[Source texts of formatted documents]
━━━━━━━━━━━━━━━━━━━━━━━━━━━━━━
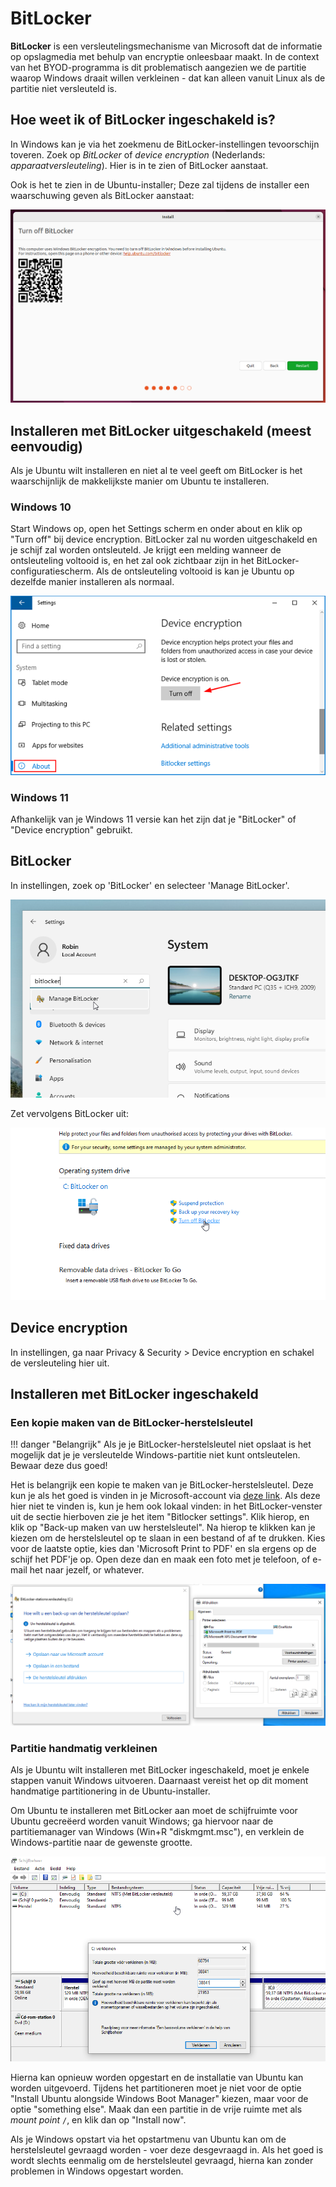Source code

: # BitLocker

**BitLocker** is een versleutelingsmechanisme van Microsoft dat de informatie op opslagmedia met behulp van encryptie onleesbaar maakt. In de context van het BYOD-programma is dit problematisch aangezien we de partitie waarop Windows draait willen verkleinen - dat kan alleen vanuit Linux als de partitie niet versleuteld is.

## Hoe weet ik of BitLocker ingeschakeld is?
In Windows kan je via het zoekmenu de BitLocker-instellingen tevoorschijn toveren. Zoek op *BitLocker* of *device encryption* (Nederlands: *apparaatversleuteling*). Hier is in te zien of BitLocker aanstaat.

Ook is het te zien in de Ubuntu-installer; Deze zal tijdens de installer een waarschuwing geven als BitLocker aanstaat:

![Ubuntu installer BitLocker warning](../../assets/2204-bitlocker.png)


## Installeren met BitLocker uitgeschakeld (meest eenvoudig)

Als je Ubuntu wilt installeren en niet al te veel geeft om BitLocker is het waarschijnlijk de makkelijkste manier om Ubuntu te installeren.

### Windows 10
Start Windows op, open het Settings scherm en onder about en klik op "Turn off" bij device encryption. BitLocker zal nu worden uitgeschakeld en je schijf zal worden ontsleuteld. Je krijgt een melding wanneer de ontsleuteling voltooid is, en het zal ook zichtbaar zijn in het BitLocker-configuratiescherm. Als de ontsleuteling voltooid is kan je Ubuntu op dezelfde manier installeren als normaal.

![BitLocker settings](../../assets/bitlocker-settings.png)

### Windows 11

Afhankelijk van je Windows 11 versie kan het zijn dat je "BitLocker" of "Device encryption" gebruikt.

## BitLocker

In instellingen, zoek op 'BitLocker' en selecteer 'Manage BitLocker'.

![Zoeken op BitLocker in instellingen](../../assets/win11-settings-search-bitlocker.png)

Zet vervolgens BitLocker uit:

![BitLocker uitzetten](../../assets/win11-bitlocker-turn-off.png)

## Device encryption

In instellingen, ga naar Privacy & Security > Device encryption en schakel de versleuteling hier uit.

## Installeren met BitLocker ingeschakeld
### Een kopie maken van de BitLocker-herstelsleutel

!!! danger "Belangrijk"
    Als je je BitLocker-herstelsleutel niet opslaat is het mogelijk dat je je versleutelde Windows-partitie niet kunt ontsleutelen. Bewaar deze dus goed!

Het is belangrijk een kopie te maken van je BitLocker-herstelsleutel. Deze kun je als het goed is vinden in je Microsoft-account via [deze link](https://account.microsoft.com/devices/recoverykey). Als deze hier niet te vinden is, kun je hem ook lokaal vinden: in het BitLocker-venster uit de sectie hierboven zie je het item "Bitlocker settings". Klik hierop, en klik op "Back-up maken van uw herstelsleutel". Na hierop te klikken kan je kiezen om de herstelsleutel op te slaan in een bestand of af te drukken. Kies voor de laatste optie, kies dan 'Microsoft Print to PDF' en sla ergens op de schijf het PDF'je op. Open deze dan en maak een foto met je telefoon, of e-mail het naar jezelf, or whatever.

![BitLocker recovery sleutel exporteren](../../assets/bitlocker-export-recovery.png)

### Partitie handmatig verkleinen

Als je Ubuntu wilt installeren met BitLocker ingeschakeld, moet je enkele stappen vanuit Windows uitvoeren. Daarnaast vereist het op dit moment handmatige partitionering in de Ubuntu-installer.

Om Ubuntu te installeren met BitLocker aan moet de schijfruimte voor Ubuntu gecreëerd worden vanuit Windows; ga hiervoor naar de partitiemanager van Windows (Win+R "diskmgmt.msc"), en verklein de Windows-partitie naar de gewenste grootte.

![Disk partitie verkleinen](../../assets/bitlocker-resize-partition.png)

Hierna kan opnieuw worden opgestart en de installatie van Ubuntu kan worden uitgevoerd. Tijdens het partitioneren moet je niet voor de optie "Install Ubuntu alongside Windows Boot Manager" kiezen, maar voor de optie "something else". Maak dan een partitie in de vrije ruimte met als *mount point* `/`, en klik dan op "Install now".

Als je Windows opstart via het opstartmenu van Ubuntu kan om de herstelsleutel gevraagd worden - voer deze desgevraagd in. Als het goed is wordt slechts eenmalig om de herstelsleutel gevraagd, hierna kan zonder problemen in Windows opgestart worden.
━━━━━━━━━━━━━━━━━━━━━━━━━━━━━━
Give the entries again without a single change, but with no pictures.

▶ SOLUTION
Source code

: # BitLocker

**BitLocker** is een versleutelingsmechanisme van Microsoft dat de informatie op opslagmedia met behulp van encryptie onleesbaar maakt. In de context van het BYOD-programma is dit problematisch aangezien we de partitie waarop Windows draait willen verkleinen - dat kan alleen vanuit Linux als de partitie niet versleuteld is.

## Hoe weet ik of BitLocker ingeschakeld is?
In Windows kan je via het zoekmenu de BitLocker-instellingen tevoorschijn toveren. Zoek op *BitLocker* of *device encryption* (Nederlands: *apparaatversleuteling*). Hier is in te zien of BitLocker aanstaat.

Ook is het te zien in de Ubuntu-installer; Deze zal tijdens de installer een waarschuwing geven als BitLocker aanstaat:

![Ubuntu installer BitLocker warning](../../assets/2204-bitlocker.png)


## Installeren met BitLocker uitgeschakeld (meest eenvoudig)

Als je Ubuntu wilt installeren en niet al te veel geeft om BitLocker is het waarschijnlijk de makkelijkste manier om Ubuntu te installeren.

### Windows 10
Start Windows op, open het Settings scherm en onder about en klik op "Turn off" bij device encryption. BitLocker zal nu worden uitgeschakeld en je schijf zal worden ontsleuteld. Je krijgt een melding wanneer de ontsleuteling voltooid is, en het zal ook zichtbaar zijn in het BitLocker-configuratiescherm. Als de ontsleuteling voltooid is kan je Ubuntu op dezelfde manier installeren als normaal.

![BitLocker settings](../../assets/bitlocker-settings.png)

### Windows 11

Afhankelijk van je Windows 11 versie kan het zijn dat je "BitLocker" of "Device encryption" gebruikt.

## BitLocker

In instellingen, zoek op 'BitLocker' en selecteer 'Manage BitLocker'.

![Zoeken op BitLocker in instellingen](../../assets/win11-settings-search-bitlocker.png)

Zet vervolgens BitLocker uit:

![BitLocker uitzetten](../../assets/win11-bitlocker-turn-off.png)

## Device encryption

In instellingen, ga naar Privacy & Security > Device encryption en schakel de versleuteling hier uit.

## Installeren met BitLocker ingeschakeld
### Een kopie maken van de BitLocker-herstelsleutel

!!! danger "Belangrijk"
    Als je je BitLocker-herstelsleutel niet opslaat is het mogelijk dat je je versleutelde Windows-partitie niet kunt ontsleutelen. Bewaar deze dus goed!

Het is belangrijk een kopie te maken van je BitLocker-herstelsleutel. Deze kun je als het goed is vinden in je Microsoft-account via [deze link](https://account.microsoft.com/devices/recoverykey). Als deze hier niet te vinden is, kun je hem ook lokaal vinden: in het BitLocker-venster uit de sectie hierboven zie je het item "Bitlocker settings". Klik hierop, en klik op "Back-up maken van uw herstelsleutel". Na hierop te klikken kan je kiezen om de herstelsleutel op te slaan in een bestand of af te drukken. Kies voor de laatste optie, kies dan 'Microsoft Print to PDF' en sla ergens op de schijf het PDF'je op. Open deze dan en maak een foto met je telefoon, of e-mail het naar jezelf, or whatever.

![BitLocker recovery sleutel exporteren](../../assets/bitlocker-export-recovery.png)

### Partitie handmatig verkleinen

Als je Ubuntu wilt installeren met BitLocker ingeschakeld, moet je enkele stappen vanuit Windows uitvoeren. Daarnaast vereist het op dit moment handmatige partitionering in de Ubuntu-installer.

Om Ubuntu te installeren met BitLocker aan moet de schijfruimte voor Ubuntu gecreëerd worden vanuit Windows; ga hiervoor naar de partitiemanager van Windows (Win+R "diskmgmt.msc"), en verklein de Windows-partitie naar de gewenste grootte.

![Disk partitie verkleinen](../../assets/bitlocker-resize-partition.png)

Hierna kan opnieuw worden opgestart en de installatie van Ubuntu kan worden uitgevoerd. Tijdens het partitioneren moet je niet voor de optie "Install Ubuntu alongside Windows Boot Manager" kiezen, maar voor de optie "something else". Maak dan een partitie in de vrije ruimte met als *mount point* `/`, en klik dan op "Install now".

Als je Windows opstart via het opstartmenu van Ubuntu kan om de herstelsleutel gevraagd worden - voer deze desgevraagd in. Als het goed is wordt slechts eenmalig om de herstelsleutel gevraagd, hierna kan zonder problemen in Windows opgestart worden.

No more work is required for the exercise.